Open-Source Model Integration
The practice of substituting open-source or third-party models in place of Anthropic’s native models inside Claude Code. The harness (Claude Code) handles file access, tooling, and workflow; the model handles reasoning.
Analogy from Nate Herk: Claude Code is the car, the AI model is the engine. You can swap the engine without changing the car.
Why It Works
Claude Code uses Anthropic’s API by default. That API endpoint, auth token, and model selection are all environment variables. Override them to point anywhere: a local Ollama server, OpenRouter, or any OpenAI-compatible endpoint.

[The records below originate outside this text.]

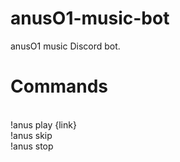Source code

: # anusO1-music-bot
anusO1 music Discord bot.
<h1>Commands</h1><br>
!anus play {link}<br>
!anus skip<br>
!anus stop<br>

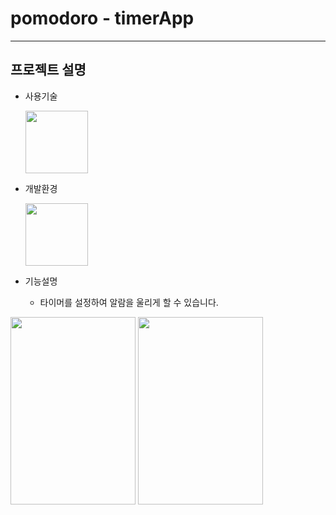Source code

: # pomodoro - timerApp
---
## 프로젝트 설명
* 사용기술


  <img src = "https://user-images.githubusercontent.com/82255206/221416181-33a9e911-05f4-424a-bbdb-f8530364e598.png" width="100" height="100"/>
  
* 개발환경


  <img src = "https://user-images.githubusercontent.com/82255206/221416207-0e80bf80-56a3-4911-99c2-9a04121bb8cb.png" width="100" height="100"/> 
 
* 기능설명  


  * 타이머를 설정하여 알람을 울리게 할 수 있습니다.  
  
  
<img src = "https://user-images.githubusercontent.com/82255206/233975317-f7766c88-6ed9-4639-b25c-ff04ea20f408.png" width="200" height="300"/> <img src = "https://user-images.githubusercontent.com/82255206/233975323-abffb95c-3599-41f3-b5fa-b946ed868fca.png" width="200" height="300"/>
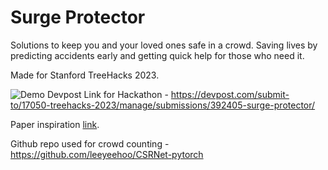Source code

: # Surge Protector
Solutions to keep you and your loved ones safe in a crowd. Saving lives by predicting accidents early and getting quick help for those who need it.

Made for Stanford TreeHacks 2023.

![Demo](https://giphy.com/gifs/RKy9FLsvn4KipzMbeB)
Devpost Link for Hackathon - https://devpost.com/submit-to/17050-treehacks-2023/manage/submissions/392405-surge-protector/


Paper inspiration [link](https://arxiv.org/pdf/1802.10062.pdf).


Github repo used for crowd counting - https://github.com/leeyeehoo/CSRNet-pytorch
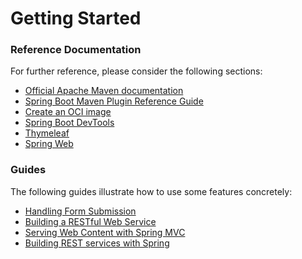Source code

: # Getting Started

### Reference Documentation
For further reference, please consider the following sections:

* [Official Apache Maven documentation](https://maven.apache.org/guides/index.html)
* [Spring Boot Maven Plugin Reference Guide](https://docs.spring.io/spring-boot/docs/2.5.3/maven-plugin/reference/html/)
* [Create an OCI image](https://docs.spring.io/spring-boot/docs/2.5.3/maven-plugin/reference/html/#build-image)
* [Spring Boot DevTools](https://docs.spring.io/spring-boot/docs/2.5.3/reference/htmlsingle/#using-boot-devtools)
* [Thymeleaf](https://docs.spring.io/spring-boot/docs/2.5.3/reference/htmlsingle/#boot-features-spring-mvc-template-engines)
* [Spring Web](https://docs.spring.io/spring-boot/docs/2.5.3/reference/htmlsingle/#boot-features-developing-web-applications)

### Guides
The following guides illustrate how to use some features concretely:

* [Handling Form Submission](https://spring.io/guides/gs/handling-form-submission/)
* [Building a RESTful Web Service](https://spring.io/guides/gs/rest-service/)
* [Serving Web Content with Spring MVC](https://spring.io/guides/gs/serving-web-content/)
* [Building REST services with Spring](https://spring.io/guides/tutorials/bookmarks/)

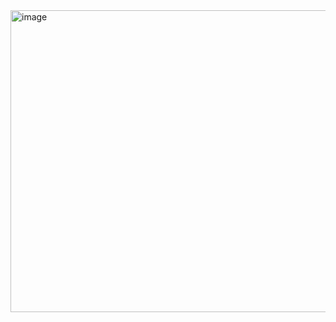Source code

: <img width="715" height="483" alt="image" src="https://github.com/user-attachments/assets/2d0509ab-c2ae-4466-b79d-0553103329b7" />
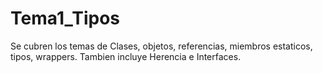 # Tema1_Tipos
Se cubren los temas de Clases, objetos, referencias, miembros estaticos, tipos, wrappers.
Tambien incluye Herencia e Interfaces.

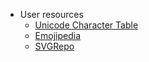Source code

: - User resources
  - [Unicode Character Table](https://unicode-table.com/en/)
  - [Emojipedia](https://emojipedia.org/)
  - [SVGRepo](https://www.svgrepo.com/)
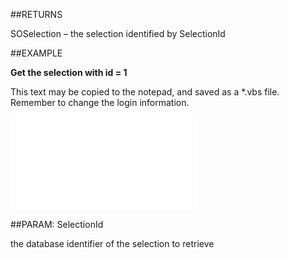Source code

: 
##RETURNS

SOSelection – the selection identified by SelectionId


##EXAMPLE

**Get the selection with id = 1**

This text may be copied to the notepad, and saved as a *.vbs file. Remember to change the login information.

![](..\..\Examples\vbs\Database.GetSelection.vbs.txt)


##PARAM: SelectionId

the database identifier of the selection to retrieve

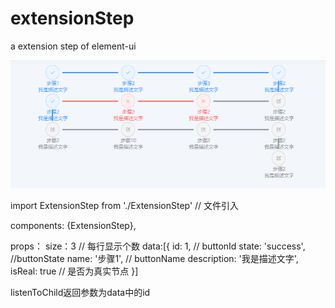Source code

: # extensionStep
a extension step of element-ui

![image](https://github.com/dingwanyu000/extensionStep/blob/master/demo.png)

import ExtensionStep from './ExtensionStep' // 文件引入

components: {ExtensionStep}, 

<extension-step :data="data" :size="size" v-on:child-say="listenToChild"></extension-step>

props：
size：3 // 每行显示个数
data:[{ id: 1, // buttonId
        state: 'success', //buttonState
        name: '步骤1', // buttonName
        description: '我是描述文字',
        isReal: true // 是否为真实节点
      }]
      
listenToChild返回参数为data中的id

      
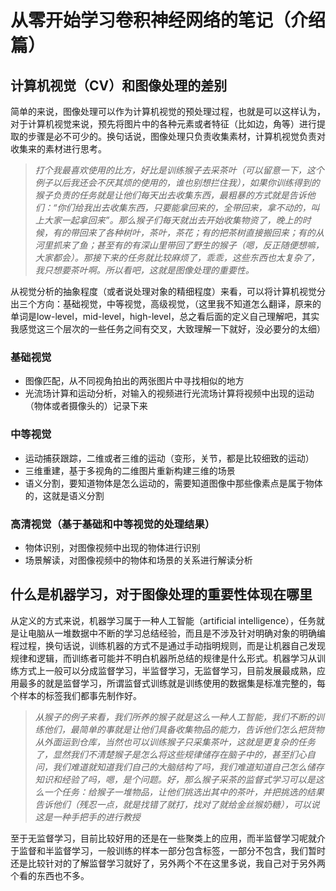 # 从零开始学习卷积神经网络的笔记（介绍篇）
## 计算机视觉（CV）和图像处理的差别
简单的来说，图像处理可以作为计算机视觉的预处理过程，也就是可以这样认为，对于计算机视觉来说，预先将图片中的各种元素或者特征（比如边，角等）进行提取的步骤是必不可少的。换句话说，图像处理只负责收集素材，计算机视觉负责对收集来的素材进行思考。
> *打个我最喜欢使用的比方，好比是训练猴子去采茶叶（可以留意一下，这个例子以后我还会不厌其烦的使用的，谁也别想拦住我），如果你训练得到的猴子负责的任务就是让他们每天出去收集东西，最粗暴的方式就是告诉他们：“你们给我出去收集东西，只要能拿回来的，全带回来，拿不动的，叫上大家一起拿回来”。那么猴子们每天就出去开始收集物资了，晚上的时候，有的带回来了各种树叶，茶叶，茶花；有的把茶树直接搬回来；有的从河里抓来了鱼；甚至有的有深山里带回了野生的猴子（嗯，反正随便想嘛，大家都会）。那接下来的任务就比较麻烦了，乖乖，这些东西也太复杂了，我只想要茶叶啊。所以看吧，这就是图像处理的重要性。*

从视觉分析的抽象程度（或者说处理对象的精细程度）来看，可以将计算机视觉分出三个方向：基础视觉，中等视觉，高级视觉，（这里我不知道怎么翻译，原来的单词是low-level，mid-level，high-level，总之看后面的定义自己理解吧，其实我感觉这三个层次的一些任务之间有交叉，大致理解一下就好，没必要分的太细）
### 基础视觉
+ 图像匹配，从不同视角拍出的两张图片中寻找相似的地方
+ 光流场计算和运动分析，对输入的视频进行光流场计算将视频中出现的运动（物体或者摄像头的）记录下来

### 中等视觉
+ 运动捕获跟踪，二维或者三维的运动（变形，关节，都是比较细致的运动）
+ 三维重建，基于多视角的二维图片重新构建三维的场景
+ 语义分割，要知道物体是怎么运动的，需要知道图像中那些像素点是属于物体的，这就是语义分割

### 高清视觉（基于基础和中等视觉的处理结果）
+ 物体识别，对图像视频中出现的物体进行识别
+ 场景解读，对图像视频中的物体和场景的关系进行解读分析

## 什么是机器学习，对于图像处理的重要性体现在哪里
从定义的方式来说，机器学习属于一种人工智能（artificial intelligence），任务就是让电脑从一堆数据中不断的学习总结经验，而且是不涉及针对明确对象的明确编程过程，换句话说，训练机器的方式不是通过手动指明规则，而是让机器自己发现规律和逻辑，而训练者可能并不明白机器所总结的规律是什么形式。机器学习从训练方式上一般可以分成监督学习，半监督学习，无监督学习，目前发展最成熟，应用最多的就是监督学习，所谓监督式训练就是训练使用的数据集是标准完整的，每个样本的标签我们都事先制作好。
> *从猴子的例子来看，我们所养的猴子就是这么一种人工智能，我们不断的训练他们，最简单的事就是让他们具备收集物品的能力，告诉他们怎么把货物从外面运到仓库，当然也可以训练猴子只采集茶叶，这就是更复杂的任务了，显然我们不清楚猴子是怎么将这些规律储存在脑子中的，甚至扪心自问，我们难道就知道我们自己的大脑结构了吗，我们难道知道自己怎么储存知识和经验了吗，嗯，是个问题。好，那么猴子采茶的监督式学习可以是这么一个任务：给猴子一堆物品，让他们挑选出其中的茶叶，并把挑选的结果告诉他们（残忍一点，就是找错了就打，找对了就给金丝猴奶糖），可以说这是一种手把手的进行教授*

至于无监督学习，目前比较好用的还是在一些聚类上的应用，而半监督学习呢就介于监督和半监督学习，一般训练的样本一部分包含标签，一部分不包含，我们暂时还是比较针对的了解监督学习就好了，另外两个不在这里多说，我自己对于另外两个看的东西也不多。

Using third-party models is not against Anthropic’s ToS — you’re using Anthropic’s agent harness.
Method 1: Local via Ollama
Run an open-source model entirely on your own hardware.
Setup:
- Install Ollama
- Pull a model:
ollama pull <model-name> - Launch Claude Code via Ollama:
ollama launch claude→ select model - Requires a one-time $5 Anthropic API credit deposit (never consumed — required for auth setup only)

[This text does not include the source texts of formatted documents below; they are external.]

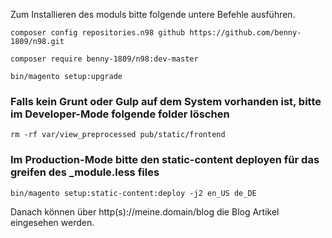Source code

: Zum Installieren des moduls bitte folgende untere Befehle ausführen.

`composer config repositories.n98 github https://github.com/benny-1809/n98.git`

`composer require benny-1809/n98:dev-master`

`bin/magento setup:upgrade`

### Falls kein Grunt oder Gulp auf dem System vorhanden ist, bitte im Developer-Mode folgende folder löschen
`rm -rf var/view_preprocessed pub/static/frontend`

### Im Production-Mode bitte den static-content deployen für das greifen des _module.less files
`bin/magento setup:static-content:deploy -j2 en_US de_DE`

Danach können über http(s)://meine.domain/blog die Blog Artikel eingesehen werden.

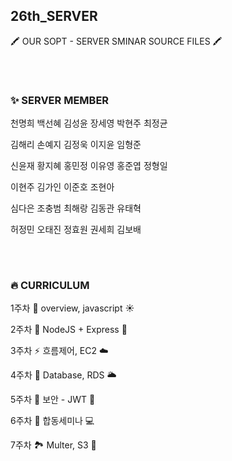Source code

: ## 26th_SERVER
🖍 OUR SOPT - SERVER SMINAR SOURCE FILES  🖍

### ㅤ
### ✨  SERVER MEMBER
천명희 백선혜 김성윤 장세영 박현주 최정균

김해리 손예지 김정욱 이지윤 임형준

신윤재 황지혜 홍민정 이유영 홍준엽 정형일

이현주 김가인 이준호 조현아

심다은 조충범 최해랑 김동관 유태혁

허정민 오태진 정효원 권세희 김보배


### ㅤ
### 🔥  CURRICULUM

1주차 🌈 overview, javascript ☀️

2주차 🌿 NodeJS + Express 🦖

3주차 ⚡️ 흐름제어, EC2 ☁️

4주차 💾 Database, RDS 🌥

5주차 🔐 보안 - JWT 📜

6주차 📲 합동세미나 💻

7주차 🏞 Multer, S3 📸
### ㅤ
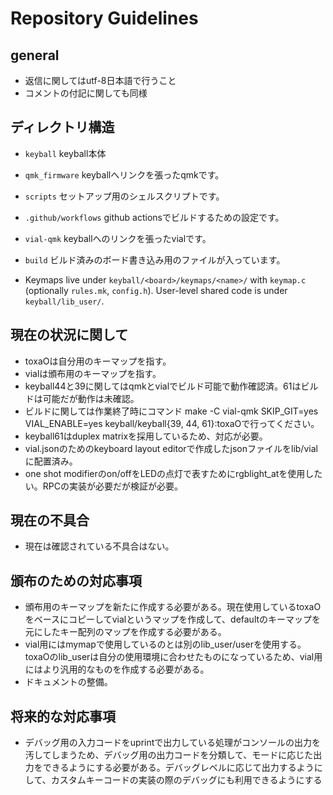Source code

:# Repository Guidelines

## general
- 返信に関してはutf-8日本語で行うこと
- コメントの付記に関しても同様

## ディレクトリ構造
- `keyball` keyball本体
- `qmk_firmware` keyballへリンクを張ったqmkです。
- `scripts` セットアップ用のシェルスクリプトです。
- `.github/workflows` github actionsでビルドするための設定です。
- `vial-qmk` keyballへのリンクを張ったvialです。
- `build` ビルド済みのボード書き込み用のファイルが入っています。

- Keymaps live under `keyball/<board>/keymaps/<name>/` with `keymap.c` (optionally `rules.mk`, `config.h`). User-level shared code is under `keyball/lib_user/`.

## 現在の状況に関して
- toxaOは自分用のキーマップを指す。
- vialは頒布用のキーマップを指す。
- keyball44と39に関してはqmkとvialでビルド可能で動作確認済。61はビルドは可能だが動作は未確認。
- ビルドに関しては作業終了時にコマンド make -C vial-qmk SKIP_GIT=yes VIAL_ENABLE=yes keyball/keyball{39, 44, 61}:toxaOで行ってください。
- keyball61はduplex matrixを採用しているため、対応が必要。
- vial.jsonのためのkeyboard layout editorで作成したjsonファイルをlib/vialに配置済み。
- one shot modifierのon/offをLEDの点灯で表すためにrgblight_atを使用したい。RPCの実装が必要だが検証が必要。

## 現在の不具合
- 現在は確認されている不具合はない。

## 頒布のための対応事項
- 頒布用のキーマップを新たに作成する必要がある。現在使用しているtoxaOをベースにコピーしてvialというマップを作成して、defaultのキーマップを元にしたキー配列のマップを作成する必要がある。
- vial用にはmymapで使用しているのとは別のlib_user/userを使用する。toxaOのlib_userは自分の使用環境に合わせたものになっているため、vial用にはより汎用的なものを作成する必要がある。
- ドキュメントの整備。

## 将来的な対応事項
- デバッグ用の入力コードをuprintで出力している処理がコンソールの出力を汚してしまうため、デバッグ用の出力コードを分類して、モードに応じた出力をできるようにする必要がある。デバッグレベルに応じて出力するようにして、カスタムキーコードの実装の際のデバッグにも利用できるようにする
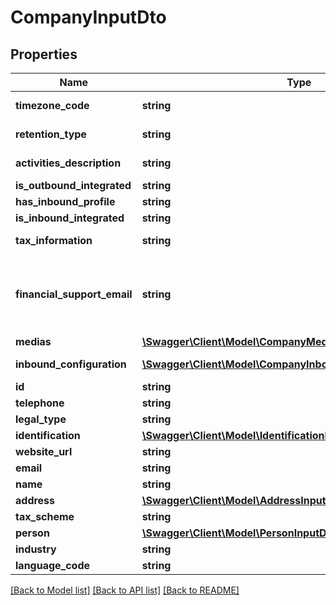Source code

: # CompanyInputDto

## Properties
Name | Type | Description | Notes
------------ | ------------- | ------------- | -------------
**timezone_code** | **string** | Timezone; MaxLength: 50 | 
**retention_type** | **string** | RetentionType; MaxLength: 450 | [optional] 
**activities_description** | **string** | ActivitiesDescription; MaxLength: 450 | [optional] 
**is_outbound_integrated** | **string** | IsOutboundIntegrated | 
**has_inbound_profile** | **string** | HasInboundProfile | 
**is_inbound_integrated** | **string** | IsInboundIntegrated | [optional] 
**tax_information** | **string** | TaxInformation; MaxLength: 450 | [optional] 
**financial_support_email** | **string** | Email to be used to \&quot;reply\&quot; and email body when sending notification emails; MaxLength: 200 | [optional] 
**medias** | [**\Swagger\Client\Model\CompanyMediaInputDto[]**](CompanyMediaInputDto.md) | Medias | [optional] 
**inbound_configuration** | [**\Swagger\Client\Model\CompanyInboundConfigurationInputDto**](CompanyInboundConfigurationInputDto.md) | Inbound configuration | [optional] 
**id** | **string** |  | [optional] 
**telephone** | **string** |  | [optional] 
**legal_type** | **string** |  | 
**identification** | [**\Swagger\Client\Model\IdentificationInputDto**](IdentificationInputDto.md) |  | [optional] 
**website_url** | **string** |  | [optional] 
**email** | **string** |  | 
**name** | **string** |  | 
**address** | [**\Swagger\Client\Model\AddressInputDto**](AddressInputDto.md) |  | [optional] 
**tax_scheme** | **string** |  | 
**person** | [**\Swagger\Client\Model\PersonInputDto**](PersonInputDto.md) |  | [optional] 
**industry** | **string** | MaxLength: 100 | [optional] 
**language_code** | **string** | MaxLength: 50 | 

[[Back to Model list]](../README.md#documentation-for-models) [[Back to API list]](../README.md#documentation-for-api-endpoints) [[Back to README]](../README.md)


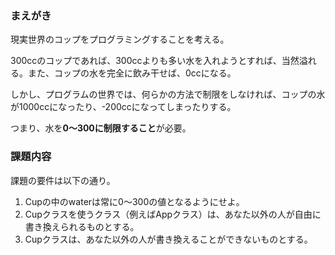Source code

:
### まえがき

現実世界のコップをプログラミングすることを考える。

300ccのコップであれば、300ccよりも多い水を入れようとすれば、当然溢れる。また、コップの水を完全に飲み干せば、0ccになる。

しかし、プログラムの世界では、何らかの方法で制限をしなければ、コップの水が1000ccになったり、-200ccになってしまったりする。

つまり、水を**0〜300に制限すること**が必要。

### 課題内容

課題の要件は以下の通り。
1. Cupの中のwaterは常に0〜300の値となるようにせよ。
2. Cupクラスを使うクラス（例えばAppクラス）は、あなた以外の人が自由に書き換えられるものとする。
3. Cupクラスは、あなた以外の人が書き換えることができないものとする。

Context window fix: Ollama may default to a small context window. Create a custom model config with num_ctx set explicitly. Ask Claude Code how to do this.
Characteristics:
- Fully private (nothing leaves your machine)
- No per-token cost beyond hardware
- Slower than cloud inference
- Less tool call visibility in some models
- Quality limited by local hardware (RAM, GPU)
Method 2: Cloud via OpenRouter
Route requests to OpenRouter’s model catalog, which includes hundreds of free and cheap models.
Setup (.claude/settings.local.json):
{
"env": {
"ANTHROPIC_BASE_URL": "https://openrouter.ai/api/v1",
"ANTHROPIC_AUTH_TOKEN": "<openrouter-api-key>",
"ANTHROPIC_MODEL": "<model-id>:free",
"ANTHROPIC_SMALL_FAST_MODEL": "<model-id>:free"
}
}Critical: Set ALL model variables. If only ANTHROPIC_MODEL is set, Claude Code still uses Anthropic Haiku/Sonnet for small tool calls and charges you silently.
Free model rate limits:
- No deposit: 50 requests/day
- 0)
When to Use Open-Source Models
| Use case | Recommended? |
|---|---|
| Summarizing/reading files | Yes |
| Grepping/searching codebases | Yes |
| Code scaffolding (repetitive) | Yes |
| Research, email triage | Yes |
| Heavy coding, high-stakes work | No — use Opus 4.6 |
| Fallback when Anthropic is down | Yes |
| Fallback when session limit hit | Yes |
The Real Cost Trade-Off
No option is truly free:
- Local: pay in hardware (GPU/RAM)
- Ollama cloud: pay subscription for higher usage
- VPS: pay for hosted inference
Realistic benefit: 50–100x cost reduction using cheap OpenRouter models over full Anthropic API pricing — not elimination, but significant optimization.
Model Compatibility Notes
Open-source models may:
- Not follow Claude Code’s exact JSON tool-calling protocol
- Have insufficient context for Claude Code’s system prompt
- Lack native web search capability (can still use via Brave, Tavily, etc.)
Larger models (e.g., 70B+) generally behave more reliably with Claude Code’s harness.
Relevant Models
- Gemma 4 — highlighted as motivating example; small size, high quality, good tool calling
- MiniMax M2.7 — claims to outperform Opus 4.6 on SWE benchmarks; 20x cheaper, 3x faster; subscription-based pricing
- Qwen 3.5/3.6 — strong open-source coding models, available on Ollama and OpenRouter
Context Window Improvements
TurboQuant (April 2026, Google Research) dramatically improves the practical context window of local models — 4x more tokens in the same RAM. A model previously capped at 8K context on consumer hardware can now reach 32K. Being merged into llama.cpp. This significantly expands the range of tasks suitable for local inference.